All current deployments are Azure. The marketplace listing, billing, deployment automation, and maintenance workflows are built for Azure.
AWS — Planned (2026)
AWS Marketplace has no direct equivalent to Azure Managed Applications. Two architectural approaches have been evaluated:
CloudFormation + Cross-Account IAM: The customer deploys a CloudFormation template that creates resources in their account and grants Corral cross-account access via IAM roles. Functionally equivalent to the Azure model but less elegant — no managed resource group concept, no built-in publisher access tiers.
Hybrid Architecture: Corral runs compute in Corral’s own AWS account. The customer deploys only stateful resources (databases, storage) in their account, connected via AWS PrivateLink. This provides data residency while giving Corral full operational control over the application layer.
The hybrid approach may offer advantages for operational control and is being evaluated.
GCP — Planned (after AWS)
GCP Marketplace has the most significant gaps relative to Azure. No managed deployment concept and limited customer-deployed product types. The hybrid architecture (Corral compute + customer data via Private Service Connect) is the likely path.
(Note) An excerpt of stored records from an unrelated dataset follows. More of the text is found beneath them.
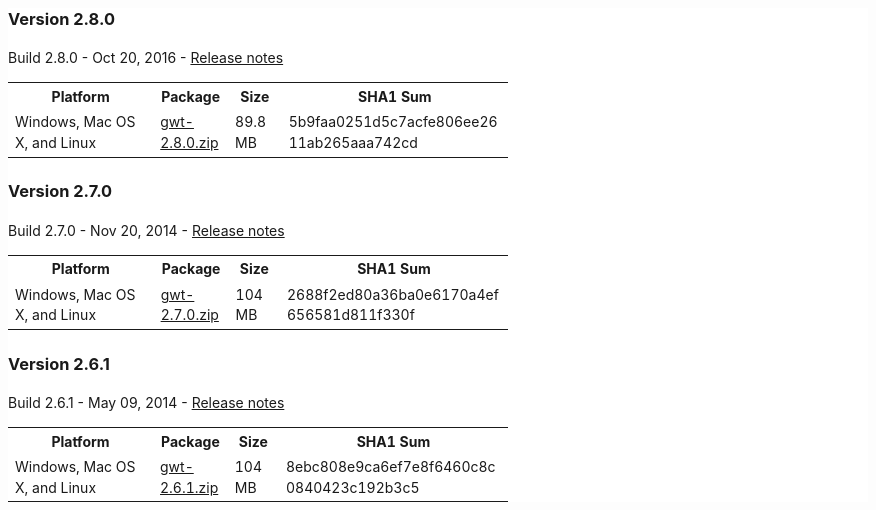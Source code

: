 ### Version 2.8.0

Build 2.8.0 - Oct 20, 2016 - [Release notes](release-notes.html#Release_Notes_2_8_0)

  <table class="downloads" style="width:500px">
    <tbody>
      <tr>
        <th>Platform</th>
        <th>Package</th>
        <th>Size</th>
        <th>SHA1 Sum</th>
      </tr>
      <tr>
        <td>Windows, Mac OS X, and Linux</td>
        <td><a href="https://storage.googleapis.com/gwt-releases/gwt-2.8.0.zip">gwt-2.8.0.zip</a></td>
        <td>89.8 MB</td>
        <td>5b9faa0251d5c7acfe806ee2611ab265aaa742cd</td>
      </tr>
    </tbody>
  </table>
  
### Version 2.7.0

Build 2.7.0 - Nov 20, 2014 - [Release notes](release-notes.html#Release_Notes_2_7_0)

  <table class="downloads" style="width:500px">
    <tbody>
      <tr>
        <th>Platform</th>
        <th>Package</th>
        <th>Size</th>
        <th>SHA1 Sum</th>
      </tr>
      <tr>
        <td>Windows, Mac OS X, and Linux</td>
        <td><a href="https://storage.googleapis.com/gwt-releases/gwt-2.7.0.zip">gwt-2.7.0.zip</a></td>
        <td>104 MB</td>
        <td>2688f2ed80a36ba0e6170a4ef656581d811f330f</td>
      </tr>
    </tbody>
  </table>

### Version 2.6.1

Build 2.6.1 - May 09, 2014 - [Release notes](release-notes.html#Release_Notes_2_6_1)

  <table class="downloads" style="width:500px">
    <tbody><tr>
      <th>Platform</th>
      <th>Package</th>
      <th>Size</th>
      <th>SHA1 Sum</th>
    </tr>
    <tr>
      <td>Windows, Mac OS X, and Linux</td>
      <td><a href="https://storage.googleapis.com/gwt-releases/gwt-2.6.1.zip">gwt-2.6.1.zip</a></td>
      <td>104 MB</td>
      <td>8ebc808e9ca6ef7e8f6460c8c0840423c192b3c5</td>
    </tr>
  </tbody></table>
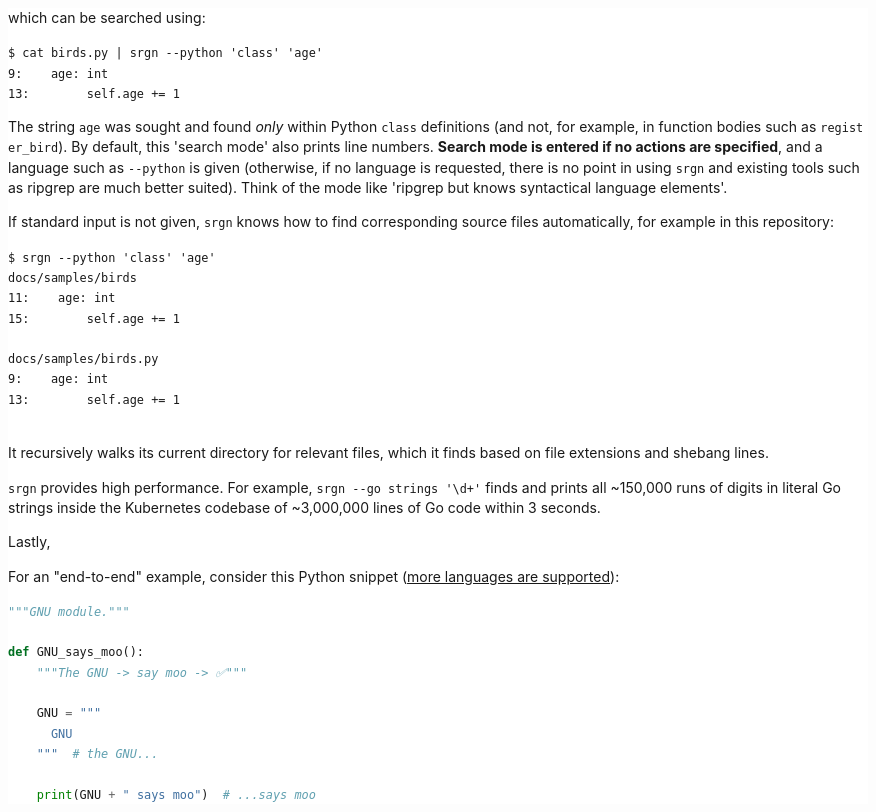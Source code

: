 which can be searched using:

```console
$ cat birds.py | srgn --python 'class' 'age'
9:    age: int
13:        self.age += 1

```

The string `age` was sought and found *only* within Python `class` definitions (and not,
for example, in function bodies such as `register_bird`). By default, this 'search mode'
also prints line numbers. **Search mode is entered if no actions are specified**, and a
language such as `--python` is given (otherwise, if no language is requested, there is no
point in using `srgn` and existing tools such as ripgrep are much better suited). Think
of the mode like 'ripgrep but knows syntactical language elements'.

If standard input is not given, `srgn` knows how to find corresponding source files
automatically, for example in this repository:


```console skip-os=windows
$ srgn --python 'class' 'age'
docs/samples/birds
11:    age: int
15:        self.age += 1

docs/samples/birds.py
9:    age: int
13:        self.age += 1


```

It recursively walks its current directory for relevant files, which it finds based on
file extensions and shebang lines.

`srgn` provides high performance. For example, `srgn --go strings '\d+'` finds and
prints all ~150,000 runs of digits in literal Go strings inside the Kubernetes codebase
of ~3,000,000 lines of Go code within 3 seconds.

Lastly,

For an "end-to-end" example, consider this Python snippet ([more languages are
supported](#prepared-queries-sample-showcases)):

```python file=gnu.py
"""GNU module."""

def GNU_says_moo():
    """The GNU -> say moo -> ✅"""

    GNU = """
      GNU
    """  # the GNU...

    print(GNU + " says moo")  # ...says moo
```
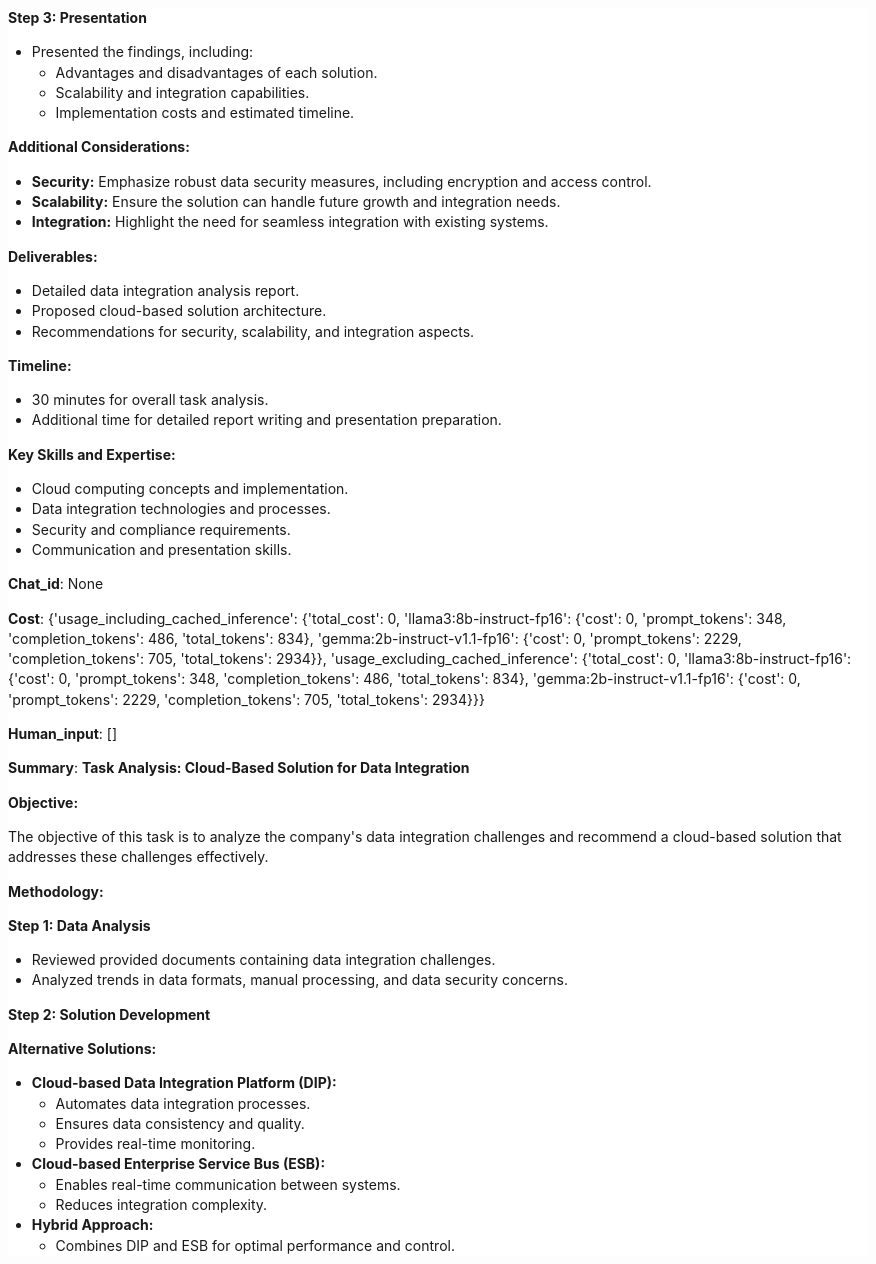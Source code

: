 **Step 3: Presentation**

- Presented the findings, including:
    - Advantages and disadvantages of each solution.
    - Scalability and integration capabilities.
    - Implementation costs and estimated timeline.

**Additional Considerations:**

- **Security:** Emphasize robust data security measures, including encryption and access control.
- **Scalability:** Ensure the solution can handle future growth and integration needs.
- **Integration:** Highlight the need for seamless integration with existing systems.

**Deliverables:**

- Detailed data integration analysis report.
- Proposed cloud-based solution architecture.
- Recommendations for security, scalability, and integration aspects.

**Timeline:**

- 30 minutes for overall task analysis.
- Additional time for detailed report writing and presentation preparation.

**Key Skills and Expertise:**

- Cloud computing concepts and implementation.
- Data integration technologies and processes.
- Security and compliance requirements.
- Communication and presentation skills.

**Chat_id**: None

**Cost**: {'usage_including_cached_inference': {'total_cost': 0, 'llama3:8b-instruct-fp16': {'cost': 0, 'prompt_tokens': 348, 'completion_tokens': 486, 'total_tokens': 834}, 'gemma:2b-instruct-v1.1-fp16': {'cost': 0, 'prompt_tokens': 2229, 'completion_tokens': 705, 'total_tokens': 2934}}, 'usage_excluding_cached_inference': {'total_cost': 0, 'llama3:8b-instruct-fp16': {'cost': 0, 'prompt_tokens': 348, 'completion_tokens': 486, 'total_tokens': 834}, 'gemma:2b-instruct-v1.1-fp16': {'cost': 0, 'prompt_tokens': 2229, 'completion_tokens': 705, 'total_tokens': 2934}}}

**Human_input**: []

**Summary**: **Task Analysis: Cloud-Based Solution for Data Integration**

**Objective:**

The objective of this task is to analyze the company's data integration challenges and recommend a cloud-based solution that addresses these challenges effectively.

**Methodology:**

**Step 1: Data Analysis**

- Reviewed provided documents containing data integration challenges.
- Analyzed trends in data formats, manual processing, and data security concerns.

**Step 2: Solution Development**

**Alternative Solutions:**

- **Cloud-based Data Integration Platform (DIP):**
    - Automates data integration processes.
    - Ensures data consistency and quality.
    - Provides real-time monitoring.
- **Cloud-based Enterprise Service Bus (ESB):**
    - Enables real-time communication between systems.
    - Reduces integration complexity.
- **Hybrid Approach:**
    - Combines DIP and ESB for optimal performance and control.
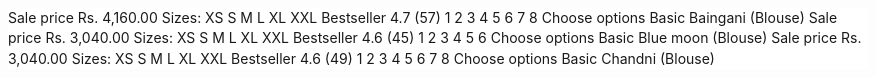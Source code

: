 Sale price
Rs. 4,160.00
Sizes:
XS
S
M
L
XL
XXL
Bestseller
4.7
(57)
1
2
3
4
5
6
7
8
Choose options
Basic Baingani (Blouse)
Sale price
Rs. 3,040.00
Sizes:
XS
S
M
L
XL
XXL
Bestseller
4.6
(45)
1
2
3
4
5
6
Choose options
Basic Blue moon (Blouse)
Sale price
Rs. 3,040.00
Sizes:
XS
S
M
L
XL
XXL
Bestseller
4.6
(49)
1
2
3
4
5
6
7
8
Choose options
Basic Chandni (Blouse)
Timeline depends on customer demand.
What Multi-Cloud Means for You
If you’re evaluating Corral and your primary cloud is AWS or GCP:
- Azure is the recommended starting point if you have any Azure presence — the deployment model is most mature
- AWS support is the next priority — if you’re AWS-only, reach out to discuss timeline and design partnership opportunities
- GCP support follows AWS — same offer applies
The platform itself is designed to be cloud-portable at the application layer. The deployment and infrastructure layer is what’s cloud-specific.